Cluster Management System
BigTable also depends on Google's cluster management infrastructure for:
- Scheduling jobs across the cluster
- Managing resources (CPU, memory, disk) on shared machines
- Detecting and recovering from machine failures
- Monitoring the health of all servers
Implementation: How BigTable Actually Works
BigTable's architecture consists of three main components working together:
The Three Components
- Client library: Linked into every application that uses BigTable
- Master server: One master coordinates everything (with Chubby ensuring only one is active)
- Tablet servers: Many servers that actually store and serve data
The Master Server: The Coordinator
The master is like an orchestra conductor - it doesn't play instruments itself, but coordinates everyone else:
Responsibilities:
- Tablet assignment: Decides which tablet server should handle which tablets
- Server monitoring: Detects when tablet servers join or fail
- Load balancing: Moves tablets between servers to distribute work evenly
- Garbage collection: Cleans up old files in GFS that are no longer needed
- Schema management: Handles table and column family creation/deletion
Master startup process:
- Grabs a unique master lock in Chubby (ensures no other master is running)
- Scans Chubby's servers directory to find live tablet servers
- Talks to each tablet server to learn which tablets they're serving
- Scans the
METADATAtable to find all tablets, and assigns any unassigned ones
Tablet Servers: The Workers
Tablet servers do the actual data work:
Responsibilities:
- Handle read and write requests for their assigned tablets
- Split tablets that grow too large (keeping them around 100-200 MB)
- Manage the in-memory and on-disk data structures
Tablet server registration: When a tablet server starts, it creates a uniquely-named file in Chubby and acquires an exclusive lock on it. This is how the master knows the server is alive. If the server crashes or becomes unreachable, it loses the lock, and the master knows to reassign its tablets.
How Data is Organized
Tables → Tablets → SSTables
- A table is divided into tablets (chunks of rows)

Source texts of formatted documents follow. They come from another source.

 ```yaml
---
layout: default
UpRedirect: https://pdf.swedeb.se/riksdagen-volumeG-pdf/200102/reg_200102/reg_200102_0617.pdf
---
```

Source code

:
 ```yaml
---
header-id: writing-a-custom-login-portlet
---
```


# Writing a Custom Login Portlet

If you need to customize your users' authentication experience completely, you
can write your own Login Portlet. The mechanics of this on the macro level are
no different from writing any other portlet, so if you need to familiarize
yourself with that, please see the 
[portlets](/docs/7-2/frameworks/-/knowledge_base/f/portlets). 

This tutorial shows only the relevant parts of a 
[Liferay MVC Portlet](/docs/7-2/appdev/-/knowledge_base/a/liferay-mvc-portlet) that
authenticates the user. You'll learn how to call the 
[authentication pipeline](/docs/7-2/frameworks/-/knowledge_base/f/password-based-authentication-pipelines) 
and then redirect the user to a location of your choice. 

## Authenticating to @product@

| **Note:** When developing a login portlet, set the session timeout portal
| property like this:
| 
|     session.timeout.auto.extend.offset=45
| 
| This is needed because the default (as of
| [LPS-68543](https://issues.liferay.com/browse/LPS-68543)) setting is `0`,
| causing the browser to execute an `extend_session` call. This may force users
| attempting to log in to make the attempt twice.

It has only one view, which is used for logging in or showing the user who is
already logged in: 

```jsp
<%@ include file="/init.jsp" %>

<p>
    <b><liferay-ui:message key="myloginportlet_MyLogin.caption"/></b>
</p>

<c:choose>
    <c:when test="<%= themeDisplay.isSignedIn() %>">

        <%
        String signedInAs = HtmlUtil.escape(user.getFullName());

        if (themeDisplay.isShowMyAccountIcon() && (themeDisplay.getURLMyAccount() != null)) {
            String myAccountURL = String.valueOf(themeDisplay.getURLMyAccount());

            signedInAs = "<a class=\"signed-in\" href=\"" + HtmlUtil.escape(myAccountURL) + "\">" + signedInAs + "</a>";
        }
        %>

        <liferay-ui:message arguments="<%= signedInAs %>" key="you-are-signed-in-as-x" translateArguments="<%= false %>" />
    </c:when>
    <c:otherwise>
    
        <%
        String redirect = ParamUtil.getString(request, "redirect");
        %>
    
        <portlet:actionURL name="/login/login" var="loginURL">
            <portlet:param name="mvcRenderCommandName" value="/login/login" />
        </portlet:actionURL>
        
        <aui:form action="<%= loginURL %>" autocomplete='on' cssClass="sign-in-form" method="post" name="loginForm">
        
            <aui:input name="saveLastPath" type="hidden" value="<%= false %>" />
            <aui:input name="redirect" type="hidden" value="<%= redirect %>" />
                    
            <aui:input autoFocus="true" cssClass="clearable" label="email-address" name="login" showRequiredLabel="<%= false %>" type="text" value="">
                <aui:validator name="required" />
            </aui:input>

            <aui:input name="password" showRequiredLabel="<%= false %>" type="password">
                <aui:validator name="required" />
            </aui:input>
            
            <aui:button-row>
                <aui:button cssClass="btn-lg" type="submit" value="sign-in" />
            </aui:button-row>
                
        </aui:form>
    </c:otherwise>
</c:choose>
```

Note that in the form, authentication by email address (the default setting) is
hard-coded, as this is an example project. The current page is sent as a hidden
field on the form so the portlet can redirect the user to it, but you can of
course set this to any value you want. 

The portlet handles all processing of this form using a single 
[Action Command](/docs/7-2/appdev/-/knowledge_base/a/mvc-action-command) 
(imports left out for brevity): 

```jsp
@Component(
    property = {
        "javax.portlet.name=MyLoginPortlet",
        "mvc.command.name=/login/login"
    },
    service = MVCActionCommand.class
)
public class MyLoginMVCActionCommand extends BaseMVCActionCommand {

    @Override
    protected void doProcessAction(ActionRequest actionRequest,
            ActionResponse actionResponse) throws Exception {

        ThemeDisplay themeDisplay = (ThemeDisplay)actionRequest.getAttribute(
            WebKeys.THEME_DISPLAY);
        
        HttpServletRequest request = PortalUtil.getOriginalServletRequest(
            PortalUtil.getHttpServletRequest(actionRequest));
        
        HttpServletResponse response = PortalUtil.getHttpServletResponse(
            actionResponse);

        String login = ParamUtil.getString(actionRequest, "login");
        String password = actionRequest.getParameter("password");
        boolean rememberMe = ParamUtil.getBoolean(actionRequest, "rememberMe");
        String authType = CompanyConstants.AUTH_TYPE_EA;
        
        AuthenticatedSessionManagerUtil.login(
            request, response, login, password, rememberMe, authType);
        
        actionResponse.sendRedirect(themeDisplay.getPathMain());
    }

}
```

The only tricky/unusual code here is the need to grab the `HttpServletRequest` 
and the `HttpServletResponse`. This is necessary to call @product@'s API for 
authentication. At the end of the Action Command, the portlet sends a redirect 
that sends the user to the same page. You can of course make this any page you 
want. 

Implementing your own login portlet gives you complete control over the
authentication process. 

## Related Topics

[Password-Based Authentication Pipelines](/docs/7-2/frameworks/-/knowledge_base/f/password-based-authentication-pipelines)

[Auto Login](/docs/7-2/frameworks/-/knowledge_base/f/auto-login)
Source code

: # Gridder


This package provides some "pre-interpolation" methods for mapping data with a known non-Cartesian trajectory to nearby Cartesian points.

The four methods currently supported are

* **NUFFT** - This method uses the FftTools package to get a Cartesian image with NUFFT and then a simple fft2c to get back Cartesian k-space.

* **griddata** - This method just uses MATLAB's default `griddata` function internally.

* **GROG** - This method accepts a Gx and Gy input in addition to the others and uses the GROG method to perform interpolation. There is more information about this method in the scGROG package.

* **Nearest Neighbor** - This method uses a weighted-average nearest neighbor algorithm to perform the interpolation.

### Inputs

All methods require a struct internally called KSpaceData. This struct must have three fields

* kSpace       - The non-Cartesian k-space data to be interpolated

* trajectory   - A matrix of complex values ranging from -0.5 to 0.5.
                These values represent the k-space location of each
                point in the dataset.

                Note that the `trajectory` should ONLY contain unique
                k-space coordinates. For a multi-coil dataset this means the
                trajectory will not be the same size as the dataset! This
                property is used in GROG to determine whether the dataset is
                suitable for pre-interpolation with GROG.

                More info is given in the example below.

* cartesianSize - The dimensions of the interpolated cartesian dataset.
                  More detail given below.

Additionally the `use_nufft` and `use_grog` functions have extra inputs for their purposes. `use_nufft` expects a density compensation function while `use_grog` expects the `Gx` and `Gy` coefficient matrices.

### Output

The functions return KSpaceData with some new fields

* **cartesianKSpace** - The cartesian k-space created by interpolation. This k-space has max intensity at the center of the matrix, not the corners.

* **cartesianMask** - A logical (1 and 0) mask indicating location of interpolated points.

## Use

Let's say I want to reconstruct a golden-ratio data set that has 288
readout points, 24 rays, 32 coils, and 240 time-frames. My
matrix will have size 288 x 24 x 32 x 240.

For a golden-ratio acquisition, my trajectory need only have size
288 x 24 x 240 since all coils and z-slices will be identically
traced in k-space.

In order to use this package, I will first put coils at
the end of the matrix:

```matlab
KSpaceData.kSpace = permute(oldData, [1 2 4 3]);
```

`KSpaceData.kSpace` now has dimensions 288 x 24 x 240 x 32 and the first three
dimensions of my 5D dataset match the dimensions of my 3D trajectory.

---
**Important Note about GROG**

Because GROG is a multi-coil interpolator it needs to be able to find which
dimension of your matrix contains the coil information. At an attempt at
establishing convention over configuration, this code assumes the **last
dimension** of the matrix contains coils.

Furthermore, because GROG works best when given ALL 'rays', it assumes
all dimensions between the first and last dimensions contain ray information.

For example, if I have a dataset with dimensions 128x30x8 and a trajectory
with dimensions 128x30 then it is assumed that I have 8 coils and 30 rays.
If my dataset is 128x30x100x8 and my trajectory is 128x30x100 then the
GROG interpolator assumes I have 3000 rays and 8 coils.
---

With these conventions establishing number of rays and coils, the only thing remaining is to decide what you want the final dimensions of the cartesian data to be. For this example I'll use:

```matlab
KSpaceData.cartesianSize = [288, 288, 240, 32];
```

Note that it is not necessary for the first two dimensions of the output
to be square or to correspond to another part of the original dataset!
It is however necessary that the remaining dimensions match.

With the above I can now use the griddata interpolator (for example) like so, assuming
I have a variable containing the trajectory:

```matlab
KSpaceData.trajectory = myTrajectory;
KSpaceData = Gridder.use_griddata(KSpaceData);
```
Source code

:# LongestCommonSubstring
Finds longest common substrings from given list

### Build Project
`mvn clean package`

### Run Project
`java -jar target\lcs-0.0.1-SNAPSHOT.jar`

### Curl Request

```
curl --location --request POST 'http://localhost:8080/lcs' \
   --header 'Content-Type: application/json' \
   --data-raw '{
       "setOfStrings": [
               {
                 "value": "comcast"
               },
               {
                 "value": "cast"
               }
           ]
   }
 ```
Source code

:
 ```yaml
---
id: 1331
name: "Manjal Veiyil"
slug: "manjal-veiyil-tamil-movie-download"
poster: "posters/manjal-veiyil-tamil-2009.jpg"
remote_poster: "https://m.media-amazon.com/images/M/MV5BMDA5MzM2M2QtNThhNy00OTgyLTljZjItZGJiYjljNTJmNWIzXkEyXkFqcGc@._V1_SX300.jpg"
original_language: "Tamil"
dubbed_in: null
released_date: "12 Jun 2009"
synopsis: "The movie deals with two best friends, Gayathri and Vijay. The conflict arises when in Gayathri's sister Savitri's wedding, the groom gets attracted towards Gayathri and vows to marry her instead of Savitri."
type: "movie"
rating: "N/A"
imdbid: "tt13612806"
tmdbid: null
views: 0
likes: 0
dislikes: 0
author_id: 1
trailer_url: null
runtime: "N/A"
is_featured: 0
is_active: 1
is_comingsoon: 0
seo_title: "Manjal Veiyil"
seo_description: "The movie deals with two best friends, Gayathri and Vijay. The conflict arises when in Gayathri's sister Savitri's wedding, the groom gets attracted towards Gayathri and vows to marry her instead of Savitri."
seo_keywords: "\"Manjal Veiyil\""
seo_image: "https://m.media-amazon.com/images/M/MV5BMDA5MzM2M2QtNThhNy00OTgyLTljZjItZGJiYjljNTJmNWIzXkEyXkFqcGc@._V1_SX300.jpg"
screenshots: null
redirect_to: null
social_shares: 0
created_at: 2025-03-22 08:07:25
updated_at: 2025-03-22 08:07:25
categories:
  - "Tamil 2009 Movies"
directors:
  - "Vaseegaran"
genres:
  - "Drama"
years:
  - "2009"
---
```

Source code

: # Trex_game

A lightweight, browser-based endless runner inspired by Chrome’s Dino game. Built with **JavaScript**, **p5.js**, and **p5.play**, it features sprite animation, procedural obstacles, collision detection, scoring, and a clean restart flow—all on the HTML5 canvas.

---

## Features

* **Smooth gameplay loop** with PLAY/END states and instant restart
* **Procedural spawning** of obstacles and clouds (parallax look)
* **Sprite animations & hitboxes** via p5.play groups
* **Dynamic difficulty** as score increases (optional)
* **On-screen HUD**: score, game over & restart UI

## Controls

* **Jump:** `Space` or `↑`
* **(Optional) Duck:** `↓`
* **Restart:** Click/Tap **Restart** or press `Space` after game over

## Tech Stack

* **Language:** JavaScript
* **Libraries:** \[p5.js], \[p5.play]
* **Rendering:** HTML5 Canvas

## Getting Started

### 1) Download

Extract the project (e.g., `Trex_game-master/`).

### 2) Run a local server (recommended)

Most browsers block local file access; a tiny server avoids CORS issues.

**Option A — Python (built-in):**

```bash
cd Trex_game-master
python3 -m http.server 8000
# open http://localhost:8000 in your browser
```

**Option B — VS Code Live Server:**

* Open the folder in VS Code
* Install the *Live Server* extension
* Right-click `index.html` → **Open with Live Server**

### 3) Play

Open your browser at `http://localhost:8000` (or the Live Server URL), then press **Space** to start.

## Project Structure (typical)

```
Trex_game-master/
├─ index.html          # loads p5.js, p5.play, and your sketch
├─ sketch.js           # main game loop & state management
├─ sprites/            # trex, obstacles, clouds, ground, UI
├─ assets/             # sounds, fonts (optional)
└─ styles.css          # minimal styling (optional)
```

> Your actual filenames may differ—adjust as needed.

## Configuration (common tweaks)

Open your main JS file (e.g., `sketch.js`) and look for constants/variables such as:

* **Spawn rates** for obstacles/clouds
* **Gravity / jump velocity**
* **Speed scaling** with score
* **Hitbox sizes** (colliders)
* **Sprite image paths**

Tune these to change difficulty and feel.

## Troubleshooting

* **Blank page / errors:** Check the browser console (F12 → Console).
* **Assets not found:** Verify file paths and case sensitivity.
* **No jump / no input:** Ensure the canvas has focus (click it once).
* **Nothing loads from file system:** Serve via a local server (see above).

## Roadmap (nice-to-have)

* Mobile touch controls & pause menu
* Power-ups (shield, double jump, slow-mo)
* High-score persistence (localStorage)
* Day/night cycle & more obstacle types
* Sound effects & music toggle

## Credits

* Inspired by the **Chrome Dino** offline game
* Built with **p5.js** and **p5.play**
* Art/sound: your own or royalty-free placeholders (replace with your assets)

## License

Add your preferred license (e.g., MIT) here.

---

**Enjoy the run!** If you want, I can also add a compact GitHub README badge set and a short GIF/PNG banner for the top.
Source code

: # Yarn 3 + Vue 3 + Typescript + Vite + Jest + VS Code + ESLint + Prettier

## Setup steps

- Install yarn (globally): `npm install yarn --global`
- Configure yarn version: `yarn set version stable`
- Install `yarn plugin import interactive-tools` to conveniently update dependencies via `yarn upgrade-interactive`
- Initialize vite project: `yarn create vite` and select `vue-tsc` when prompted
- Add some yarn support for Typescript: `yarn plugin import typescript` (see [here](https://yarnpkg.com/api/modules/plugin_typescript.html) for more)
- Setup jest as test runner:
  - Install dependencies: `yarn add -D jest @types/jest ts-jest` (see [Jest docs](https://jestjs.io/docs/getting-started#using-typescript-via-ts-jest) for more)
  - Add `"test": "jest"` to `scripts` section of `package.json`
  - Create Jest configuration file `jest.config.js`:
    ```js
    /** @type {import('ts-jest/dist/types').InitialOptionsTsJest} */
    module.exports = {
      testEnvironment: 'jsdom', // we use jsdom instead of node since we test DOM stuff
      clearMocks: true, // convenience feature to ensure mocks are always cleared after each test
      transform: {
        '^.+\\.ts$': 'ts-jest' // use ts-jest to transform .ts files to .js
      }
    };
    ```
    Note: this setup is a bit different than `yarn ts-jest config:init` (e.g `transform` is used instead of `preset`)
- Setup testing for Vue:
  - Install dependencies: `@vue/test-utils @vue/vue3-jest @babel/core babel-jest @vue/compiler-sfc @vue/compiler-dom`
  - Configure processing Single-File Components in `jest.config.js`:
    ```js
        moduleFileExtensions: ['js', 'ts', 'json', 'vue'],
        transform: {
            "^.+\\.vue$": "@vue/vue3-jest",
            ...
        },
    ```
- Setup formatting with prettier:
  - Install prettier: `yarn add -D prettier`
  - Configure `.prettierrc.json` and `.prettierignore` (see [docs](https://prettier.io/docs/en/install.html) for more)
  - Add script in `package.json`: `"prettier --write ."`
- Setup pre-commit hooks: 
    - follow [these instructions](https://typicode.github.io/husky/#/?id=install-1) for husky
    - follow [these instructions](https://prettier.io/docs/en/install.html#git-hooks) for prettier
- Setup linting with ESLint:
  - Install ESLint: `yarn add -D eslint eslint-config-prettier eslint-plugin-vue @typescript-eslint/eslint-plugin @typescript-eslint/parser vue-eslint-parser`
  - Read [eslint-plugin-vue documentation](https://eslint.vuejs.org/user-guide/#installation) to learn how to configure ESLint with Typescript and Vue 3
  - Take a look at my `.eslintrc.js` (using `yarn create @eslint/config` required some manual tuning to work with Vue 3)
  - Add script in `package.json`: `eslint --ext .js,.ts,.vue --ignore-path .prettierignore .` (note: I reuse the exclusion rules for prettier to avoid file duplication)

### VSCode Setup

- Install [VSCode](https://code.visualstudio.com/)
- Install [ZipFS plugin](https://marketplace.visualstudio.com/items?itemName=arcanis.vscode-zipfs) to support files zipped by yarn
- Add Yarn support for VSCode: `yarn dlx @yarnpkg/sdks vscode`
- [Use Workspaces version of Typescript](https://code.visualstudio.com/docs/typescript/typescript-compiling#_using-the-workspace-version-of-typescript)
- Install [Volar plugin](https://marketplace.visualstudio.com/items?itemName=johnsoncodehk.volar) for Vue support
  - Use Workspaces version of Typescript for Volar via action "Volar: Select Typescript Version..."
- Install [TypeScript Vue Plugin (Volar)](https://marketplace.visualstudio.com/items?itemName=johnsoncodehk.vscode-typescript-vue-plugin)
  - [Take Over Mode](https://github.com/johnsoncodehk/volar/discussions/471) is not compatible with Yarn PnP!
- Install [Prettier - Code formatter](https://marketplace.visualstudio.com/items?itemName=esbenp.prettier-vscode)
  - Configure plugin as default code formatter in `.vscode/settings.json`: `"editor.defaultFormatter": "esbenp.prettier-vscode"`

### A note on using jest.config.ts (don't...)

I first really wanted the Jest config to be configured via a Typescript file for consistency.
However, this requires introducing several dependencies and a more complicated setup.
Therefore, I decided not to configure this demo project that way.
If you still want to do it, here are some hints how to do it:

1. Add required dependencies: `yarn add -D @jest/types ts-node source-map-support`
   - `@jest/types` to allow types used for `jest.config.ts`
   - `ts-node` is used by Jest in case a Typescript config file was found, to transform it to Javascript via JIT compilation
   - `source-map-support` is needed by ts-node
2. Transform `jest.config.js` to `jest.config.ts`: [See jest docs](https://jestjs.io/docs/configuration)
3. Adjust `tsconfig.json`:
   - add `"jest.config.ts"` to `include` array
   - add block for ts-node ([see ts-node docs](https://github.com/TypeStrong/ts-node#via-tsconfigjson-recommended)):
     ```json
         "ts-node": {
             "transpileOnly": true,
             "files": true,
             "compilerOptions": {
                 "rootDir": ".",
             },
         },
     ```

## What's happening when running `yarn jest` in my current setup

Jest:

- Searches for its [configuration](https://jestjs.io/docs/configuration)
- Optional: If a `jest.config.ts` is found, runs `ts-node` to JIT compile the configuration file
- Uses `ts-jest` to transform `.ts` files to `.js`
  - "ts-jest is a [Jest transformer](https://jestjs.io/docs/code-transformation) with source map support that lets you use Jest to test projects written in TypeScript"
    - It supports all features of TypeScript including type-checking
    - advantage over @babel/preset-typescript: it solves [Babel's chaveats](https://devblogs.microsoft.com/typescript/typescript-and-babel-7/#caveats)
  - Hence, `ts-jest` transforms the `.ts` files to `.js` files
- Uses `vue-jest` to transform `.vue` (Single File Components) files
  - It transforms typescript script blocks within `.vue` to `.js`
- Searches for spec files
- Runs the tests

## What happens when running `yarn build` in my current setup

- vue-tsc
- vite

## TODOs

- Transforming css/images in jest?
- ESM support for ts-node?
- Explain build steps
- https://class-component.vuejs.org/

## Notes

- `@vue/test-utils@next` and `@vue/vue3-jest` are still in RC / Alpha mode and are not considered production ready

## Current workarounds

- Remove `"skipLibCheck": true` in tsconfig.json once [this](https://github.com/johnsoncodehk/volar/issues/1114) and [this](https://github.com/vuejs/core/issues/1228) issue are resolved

- Each tablet starts at 100-200 MB and contains a contiguous range of rows
- Tables start with just one tablet and automatically split as they grow
- A three-level hierarchy (similar to a B+ tree) stores tablet location information, making it fast to find which server has your data
The Write Path: From Memory to Disk
Understanding how writes work is key to understanding BigTable:
- Writes go to memory first: New data is written to an in-memory structure called the memtable (think of it as a sorted buffer)
- Writes are logged: Simultaneously, writes are recorded in a commit log in GFS for durability
- Memtable fills up: When the memtable reaches a threshold size, it gets "frozen"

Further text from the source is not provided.